However, animal data should be translated with caution to human physiology, taking into consideration the contrast between the lower amounts of DHEA in laboratory animals and the distinctly human role of DHEA, which has a pattern of biosynthesis specific to higher primates [36]. Until recently, there has been conflicting evidence in the literature concerning the effect of DHEA on glucose metabolism in healthy humans. Human data have shown that DHEA administration increases [9, 11], has no effect [13, 20] or decreases [37] insulin sensitivity, leaving the role of DHEA in glucose metabolism and development of type 2 diabetes unclear. Moreover, Villareal et al [9] found that DHEA supplementation for 6 months decreased visceral adiposity, whereas in a 2 year trial, Nair et al [20] did not observe any benefits of DHEA.

Our findings on a protective role of DHEA against type 2 diabetes provide epidemiological evidence in agreement with previous claims for positive effects of DHEA in type 2 diabetes (DHEA has previously also been called ‘elixir of youth’). Pertaining to its mechanisms of action, DHEA is a peroxisome proliferator-activated receptor (PPAR) α agonist [30]. Tenenbaum et al found that bezafibrate, a PPARα receptor ligand, reduced the incidence and delayed the onset of type 2 diabetes in patients with impaired fasting glucose levels [38]. DHEA and DHEAS have been shown to be insulin sensitisers [39], whereas there is less evidence that insulin alters DHEA or DHEAS levels [40]. Perrini et al found that DHEA increases glucose uptake in both human and 3 T3-L1 adipocytes by stimulating GLUT4 and GLUT1 translocation to the plasma membrane [41]. Another study of patients with type 2 diabetes concluded that DHEA administration counteracted oxidative imbalance and advanced glycation end-product formation [42]. In addition, in rat models, it has been shown that DHEA improves glucose uptake via activation of protein kinase C and phosphatidylinositol 3-kinase [43]. Another possible mechanism for the prevention of type 2 diabetes by DHEA is an improvement in endothelial function [14], which is implicated in the development of insulin resistance [44].

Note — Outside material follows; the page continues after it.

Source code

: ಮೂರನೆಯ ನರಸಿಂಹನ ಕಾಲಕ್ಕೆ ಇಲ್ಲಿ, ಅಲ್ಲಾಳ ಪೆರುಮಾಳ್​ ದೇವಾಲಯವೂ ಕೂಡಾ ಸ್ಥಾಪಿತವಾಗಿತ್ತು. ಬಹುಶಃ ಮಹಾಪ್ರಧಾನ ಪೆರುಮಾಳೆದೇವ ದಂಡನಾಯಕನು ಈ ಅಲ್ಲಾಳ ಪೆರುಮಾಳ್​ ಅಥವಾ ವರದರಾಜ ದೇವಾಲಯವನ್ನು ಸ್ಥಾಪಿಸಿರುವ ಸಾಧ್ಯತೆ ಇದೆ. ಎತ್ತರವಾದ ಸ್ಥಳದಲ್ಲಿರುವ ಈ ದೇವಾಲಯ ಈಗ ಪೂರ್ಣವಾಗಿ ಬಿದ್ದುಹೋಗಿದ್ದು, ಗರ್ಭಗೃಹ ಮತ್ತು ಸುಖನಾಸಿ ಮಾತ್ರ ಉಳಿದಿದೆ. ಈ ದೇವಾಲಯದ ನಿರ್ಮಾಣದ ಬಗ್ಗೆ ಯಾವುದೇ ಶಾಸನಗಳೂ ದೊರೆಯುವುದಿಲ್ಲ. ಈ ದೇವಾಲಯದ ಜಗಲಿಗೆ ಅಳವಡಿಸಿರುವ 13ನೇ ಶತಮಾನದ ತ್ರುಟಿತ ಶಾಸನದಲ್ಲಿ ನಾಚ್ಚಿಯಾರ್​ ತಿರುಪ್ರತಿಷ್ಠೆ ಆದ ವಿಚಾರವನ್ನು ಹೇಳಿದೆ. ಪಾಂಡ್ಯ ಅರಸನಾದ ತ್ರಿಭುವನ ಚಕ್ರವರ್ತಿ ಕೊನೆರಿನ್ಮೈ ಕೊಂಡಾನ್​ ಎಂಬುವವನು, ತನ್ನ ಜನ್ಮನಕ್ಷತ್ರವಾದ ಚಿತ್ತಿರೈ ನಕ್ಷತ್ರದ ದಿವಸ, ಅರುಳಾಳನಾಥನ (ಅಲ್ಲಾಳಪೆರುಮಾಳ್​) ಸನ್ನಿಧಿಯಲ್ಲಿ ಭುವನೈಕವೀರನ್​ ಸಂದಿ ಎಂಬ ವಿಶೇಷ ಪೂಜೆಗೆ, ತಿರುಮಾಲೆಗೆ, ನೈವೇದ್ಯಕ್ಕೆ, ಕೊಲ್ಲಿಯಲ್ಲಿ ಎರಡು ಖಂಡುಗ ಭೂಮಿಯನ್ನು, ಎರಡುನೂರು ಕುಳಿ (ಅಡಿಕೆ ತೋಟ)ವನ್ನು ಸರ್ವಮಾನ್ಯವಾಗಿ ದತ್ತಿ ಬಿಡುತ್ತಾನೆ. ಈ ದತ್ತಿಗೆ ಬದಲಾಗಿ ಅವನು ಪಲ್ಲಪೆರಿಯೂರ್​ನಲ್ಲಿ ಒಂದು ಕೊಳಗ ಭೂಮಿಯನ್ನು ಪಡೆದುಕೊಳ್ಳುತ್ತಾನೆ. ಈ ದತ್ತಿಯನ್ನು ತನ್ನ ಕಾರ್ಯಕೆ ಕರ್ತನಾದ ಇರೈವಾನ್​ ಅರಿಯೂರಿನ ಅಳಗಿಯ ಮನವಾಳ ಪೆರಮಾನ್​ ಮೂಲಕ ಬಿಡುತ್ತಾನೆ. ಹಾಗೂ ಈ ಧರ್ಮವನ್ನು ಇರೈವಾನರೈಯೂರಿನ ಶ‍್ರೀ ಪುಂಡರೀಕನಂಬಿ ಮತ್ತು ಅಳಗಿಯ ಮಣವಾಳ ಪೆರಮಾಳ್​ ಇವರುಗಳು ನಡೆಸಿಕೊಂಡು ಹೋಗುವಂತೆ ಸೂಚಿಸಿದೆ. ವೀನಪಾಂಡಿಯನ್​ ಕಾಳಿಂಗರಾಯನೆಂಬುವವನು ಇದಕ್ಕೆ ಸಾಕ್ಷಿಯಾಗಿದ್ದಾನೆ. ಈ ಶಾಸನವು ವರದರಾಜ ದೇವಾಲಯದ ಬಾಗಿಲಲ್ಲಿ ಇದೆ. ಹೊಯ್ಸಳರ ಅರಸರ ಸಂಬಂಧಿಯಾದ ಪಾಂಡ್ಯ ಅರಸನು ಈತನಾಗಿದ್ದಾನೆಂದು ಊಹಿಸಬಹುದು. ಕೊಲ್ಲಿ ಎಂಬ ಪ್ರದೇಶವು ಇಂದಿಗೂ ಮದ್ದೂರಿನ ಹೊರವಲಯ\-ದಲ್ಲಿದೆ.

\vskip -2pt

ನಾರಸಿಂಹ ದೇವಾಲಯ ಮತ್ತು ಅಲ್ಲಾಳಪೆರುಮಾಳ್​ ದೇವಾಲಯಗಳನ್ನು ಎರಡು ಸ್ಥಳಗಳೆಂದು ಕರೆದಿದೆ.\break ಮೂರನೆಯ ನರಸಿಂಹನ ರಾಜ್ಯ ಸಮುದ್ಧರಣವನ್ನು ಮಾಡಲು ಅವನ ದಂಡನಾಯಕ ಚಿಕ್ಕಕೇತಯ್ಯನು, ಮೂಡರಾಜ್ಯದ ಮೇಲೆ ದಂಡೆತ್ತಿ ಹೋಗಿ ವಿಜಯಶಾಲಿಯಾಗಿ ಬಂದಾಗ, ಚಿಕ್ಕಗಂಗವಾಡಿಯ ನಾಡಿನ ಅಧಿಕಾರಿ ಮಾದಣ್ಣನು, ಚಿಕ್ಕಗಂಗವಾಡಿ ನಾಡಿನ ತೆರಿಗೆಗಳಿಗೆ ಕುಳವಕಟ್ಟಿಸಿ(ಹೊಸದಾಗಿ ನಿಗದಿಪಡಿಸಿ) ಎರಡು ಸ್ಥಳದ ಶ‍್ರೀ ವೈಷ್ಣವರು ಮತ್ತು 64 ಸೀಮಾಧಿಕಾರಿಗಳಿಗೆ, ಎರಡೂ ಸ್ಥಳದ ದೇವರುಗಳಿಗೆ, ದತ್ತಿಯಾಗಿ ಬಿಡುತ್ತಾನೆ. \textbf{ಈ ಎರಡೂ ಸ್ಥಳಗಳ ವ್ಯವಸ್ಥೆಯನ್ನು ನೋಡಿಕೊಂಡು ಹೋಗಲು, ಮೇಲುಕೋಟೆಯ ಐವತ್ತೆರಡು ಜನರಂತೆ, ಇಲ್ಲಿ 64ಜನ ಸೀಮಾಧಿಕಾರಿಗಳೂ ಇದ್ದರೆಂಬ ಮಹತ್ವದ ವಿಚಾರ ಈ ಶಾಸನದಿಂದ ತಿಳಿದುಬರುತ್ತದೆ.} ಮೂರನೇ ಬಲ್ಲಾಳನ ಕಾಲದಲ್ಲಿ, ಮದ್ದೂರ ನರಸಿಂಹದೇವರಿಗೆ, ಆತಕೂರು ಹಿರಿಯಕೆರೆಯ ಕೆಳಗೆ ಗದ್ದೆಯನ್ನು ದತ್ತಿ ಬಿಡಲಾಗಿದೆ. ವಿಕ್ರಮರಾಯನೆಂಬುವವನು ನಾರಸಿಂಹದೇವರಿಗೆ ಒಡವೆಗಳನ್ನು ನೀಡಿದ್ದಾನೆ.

Previous studies have suggested sex differences for DHEA and its derivatives in type 2 diabetes [11, 12, 19, 45]. DHEA concentrations are approximately twice as high in women, whereas DHEAS levels are higher in men [46]. In our study, we observed the protective effect of DHEA in men and women, slightly more prominent in women than in men, but the interaction with sex was not significant. The HRs showed the same direction in both women and men, but the association was not significant in men. This might be explained by the smaller number of incident cases of type 2 diabetes in men (n = 270) compared with women (n = 373) in our study.

Very little is known regarding the role of plasma levels of androstenedione in the pathology of type 2 diabetes. O’Reilly et al showed that serum androstenedione level, other than in its role as a precursor of testosterone, is a useful tool for predicting metabolic risk in women with polycystic ovary syndrome [47]. Our study is the first to investigate the association of serum androstenedione levels with incident type 2 diabetes, and has shown no association.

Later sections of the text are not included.